Speaking about networks in the mortgage and financial adviser sector at the Financial Services Authority’s retail intermediaries sector conference, Simon Chamberlain, chief executive of Thinc Destini, said he believed networks had failed to evolve and were now obsolete.
He said: “The market has evolved. There has been a failure by networks to provide a sustainable profit model and have been overtaken by time. When they were first set up, client dynamics were different but they have been unable to evolve with the times.”
His comments have brought a mixture reaction from networks.
Jared Aitken, media relations manager at Sesame, said: “The role of networks has increased following mortgage regulation and we have seen a real appetite among mortgage advisers looking for help in adapting their business to the new environment.
“Our experience in managing FSA regulation and providing face-to-face support provides advisers with the peace of mind of knowing they are operating compliantly. Critical mass is also crucial and it gives large networks the opportunity to negotiate the best proc fees, service standards and exclusive schemes for advisers.”

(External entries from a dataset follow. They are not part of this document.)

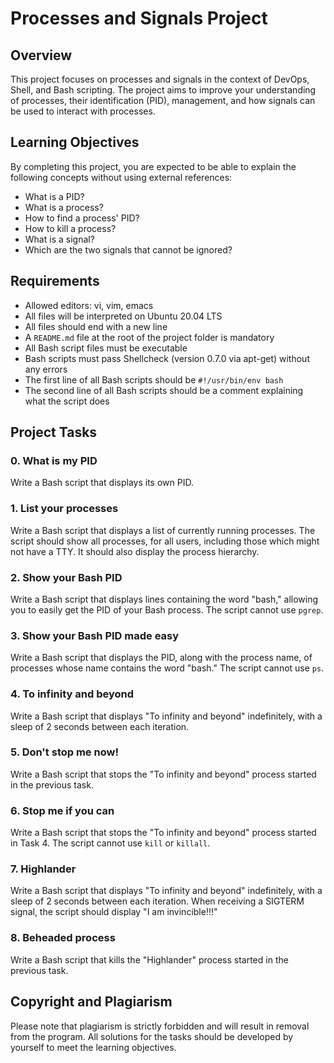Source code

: # Processes and Signals Project

## Overview
This project focuses on processes and signals in the context of DevOps, Shell, and Bash scripting. The project aims to improve your understanding of processes, their identification (PID), management, and how signals can be used to interact with processes.

## Learning Objectives
By completing this project, you are expected to be able to explain the following concepts without using external references:

- What is a PID?
- What is a process?
- How to find a process' PID?
- How to kill a process?
- What is a signal?
- Which are the two signals that cannot be ignored?

## Requirements
- Allowed editors: vi, vim, emacs
- All files will be interpreted on Ubuntu 20.04 LTS
- All files should end with a new line
- A `README.md` file at the root of the project folder is mandatory
- All Bash script files must be executable
- Bash scripts must pass Shellcheck (version 0.7.0 via apt-get) without any errors
- The first line of all Bash scripts should be `#!/usr/bin/env bash`
- The second line of all Bash scripts should be a comment explaining what the script does

## Project Tasks

### 0. What is my PID
Write a Bash script that displays its own PID.

### 1. List your processes
Write a Bash script that displays a list of currently running processes. The script should show all processes, for all users, including those which might not have a TTY. It should also display the process hierarchy.

### 2. Show your Bash PID
Write a Bash script that displays lines containing the word "bash," allowing you to easily get the PID of your Bash process. The script cannot use `pgrep`.

### 3. Show your Bash PID made easy
Write a Bash script that displays the PID, along with the process name, of processes whose name contains the word "bash." The script cannot use `ps`.

### 4. To infinity and beyond
Write a Bash script that displays "To infinity and beyond" indefinitely, with a sleep of 2 seconds between each iteration.

### 5. Don't stop me now!
Write a Bash script that stops the "To infinity and beyond" process started in the previous task.

### 6. Stop me if you can
Write a Bash script that stops the "To infinity and beyond" process started in Task 4. The script cannot use `kill` or `killall`.

### 7. Highlander
Write a Bash script that displays "To infinity and beyond" indefinitely, with a sleep of 2 seconds between each iteration. When receiving a SIGTERM signal, the script should display "I am invincible!!!"

### 8. Beheaded process
Write a Bash script that kills the "Highlander" process started in the previous task.

## Copyright and Plagiarism
Please note that plagiarism is strictly forbidden and will result in removal from the program. All solutions for the tasks should be developed by yourself to meet the learning objectives.


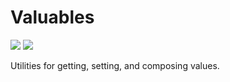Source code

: # Valuables

[![](https://img.shields.io/badge/License-MPL--2.0-blue)](./LICENSE "Project license: MPL-2.0")
[![](https://img.shields.io/badge/Java-11-orange)](# "This project targets Java 11")

Utilities for getting, setting, and composing values.
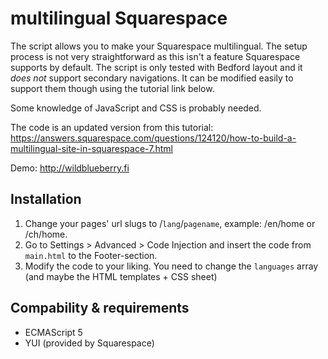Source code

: # multilingual Squarespace

The script allows you to make your Squarespace multilingual. The setup process is not very straightforward as this isn't a feature Squarespace supports by default.
The script is only tested with Bedford layout and it *does not* support secondary navigations. It can be modified easily to support them though using the tutorial link below.

Some knowledge of JavaScript and CSS is probably needed.

The code is an updated version from this tutorial: https://answers.squarespace.com/questions/124120/how-to-build-a-multilingual-site-in-squarespace-7.html

Demo: http://wildblueberry.fi

## Installation

1. Change your pages' url slugs to /`lang`/`pagename`, example: /en/home or /ch/home.
2. Go to Settings > Advanced > Code Injection and insert the code from `main.html` to the Footer-section.
3. Modify the code to your liking. You need to change the `languages` array (and maybe the HTML templates + CSS sheet)

## Compability & requirements

* ECMAScript 5
* YUI (provided by Squarespace)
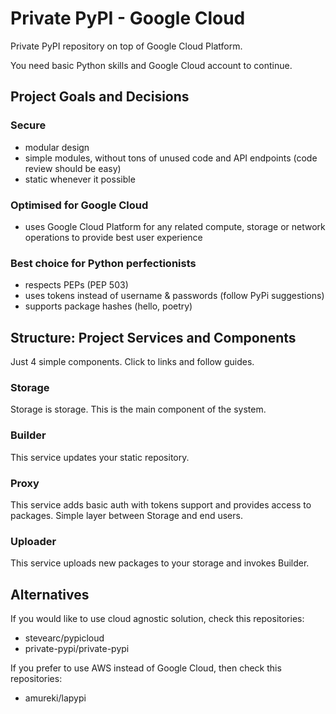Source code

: Private PyPI - Google Cloud
===========================

Private PyPI repository on top of Google Cloud Platform. 

You need basic Python skills and Google Cloud account to continue.


Project Goals and Decisions
---------------------------

### Secure

- modular design
- simple modules, without tons of unused code and API endpoints (code review should be easy)
- static whenever it possible

### Optimised for Google Cloud

- uses Google Cloud Platform for any related compute, storage or network operations to provide best user experience

### Best choice for Python perfectionists
- respects PEPs (PEP 503)
- uses tokens instead of username & passwords (follow PyPi suggestions)
- supports package hashes (hello, poetry)


Structure: Project Services and Components
------------------------------------------

Just 4 simple components. Click to links and follow guides.

### Storage

Storage is storage. This is the main component of the system.

### Builder

This service updates your static repository.

### Proxy

This service adds basic auth with tokens support and provides access to packages. Simple layer between Storage and end users.

### Uploader

This service uploads new packages to your storage and invokes Builder.


Alternatives
------------

If you would like to use cloud agnostic solution, check this repositories:
- stevearc/pypicloud
- private-pypi/private-pypi

If you prefer to use AWS instead of Google Cloud, then check this repositories:
- amureki/lapypi
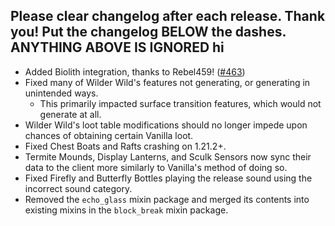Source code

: Please clear changelog after each release.
Thank you!
Put the changelog BELOW the dashes. ANYTHING ABOVE IS IGNORED
hi
-----------------
- Added Biolith integration, thanks to Rebel459! ([#463](https://github.com/FrozenBlock/WilderWild/pull/463))
- Fixed many of Wilder Wild's features not generating, or generating in unintended ways.
  - This primarily impacted surface transition features, which would not generate at all.
- Wilder Wild's loot table modifications should no longer impede upon chances of obtaining certain Vanilla loot.
- Fixed Chest Boats and Rafts crashing on 1.21.2+.
- Termite Mounds, Display Lanterns, and Sculk Sensors now sync their data to the client more similarly to Vanilla's method of doing so.
- Fixed Firefly and Butterfly Bottles playing the release sound using the incorrect sound category.
- Removed the `echo_glass` mixin package and merged its contents into existing mixins in the `block_break` mixin package.
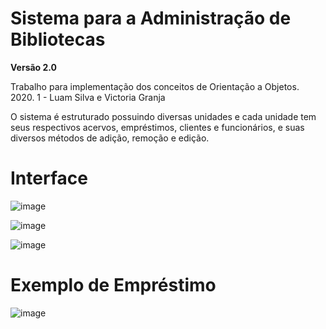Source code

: # Sistema para a Administração de Bibliotecas
__Versão 2.0__

Trabalho para implementação dos conceitos de Orientação a Objetos.
2020. 1 - Luam Silva e Victoria Granja

O sistema é estruturado possuindo diversas unidades e cada unidade tem seus respectivos acervos, empréstimos, clientes e funcionários, e suas diversos métodos de adição, remoção e edição.

# Interface
![image](https://user-images.githubusercontent.com/50959073/106339589-19189000-62a8-11eb-98de-15915743486e.png)

![image](https://user-images.githubusercontent.com/50959073/106339522-e1a9e380-62a7-11eb-92f3-daf4d630bf2d.png)

![image](https://user-images.githubusercontent.com/50959073/106339540-eff7ff80-62a7-11eb-88d0-f87e9f575f8d.png)

# Exemplo de Empréstimo
![image](https://user-images.githubusercontent.com/50959073/106339654-4bc28880-62a8-11eb-84fa-bdb93830e889.png)
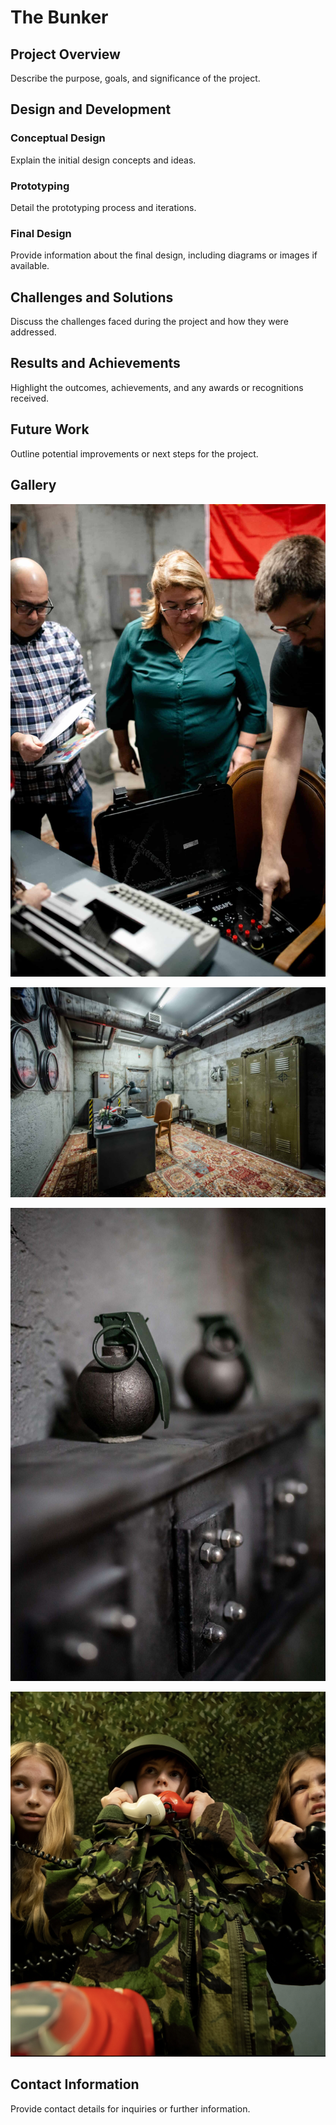 # The Bunker

## Project Overview
Describe the purpose, goals, and significance of the project.

## Design and Development
### Conceptual Design
Explain the initial design concepts and ideas.

### Prototyping
Detail the prototyping process and iterations.

### Final Design
Provide information about the final design, including diagrams or images if available.

## Challenges and Solutions
Discuss the challenges faced during the project and how they were addressed.

## Results and Achievements
Highlight the outcomes, achievements, and any awards or recognitions received.

## Future Work
Outline potential improvements or next steps for the project.

## Gallery
![Bunker Office](../../assets/img/fiab/bunker/bunker-bureau-min-scaled.jpg "Bunker Office")

![Bunker Interior](../../assets/img/fiab/bunker/bunker1-scaled.jpg "Bunker Interior")

![Grenade Prop](../../assets/img/fiab/bunker/grenade-scaled.jpg "Grenade Prop")

![Bunker Detail](../../assets/img/fiab/bunker/Mask-group-2-1.jpeg "Bunker Detail")

## Contact Information
Provide contact details for inquiries or further information.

However, Payam Azadi, head of marketing at Mortgage Times, believed there was some truth in his words.
“There are people that have moved with the times and have invested in technology and education. There are good success stories out there. However, some of the traditional IFA networks have stuck their heads in the sand and failed to respond.
“There are those who are out-of-date and other models out there which are doing better. There is so much competition in the market now that if brokers are unhappy with their network, they can move to one with a slightly different proposition.”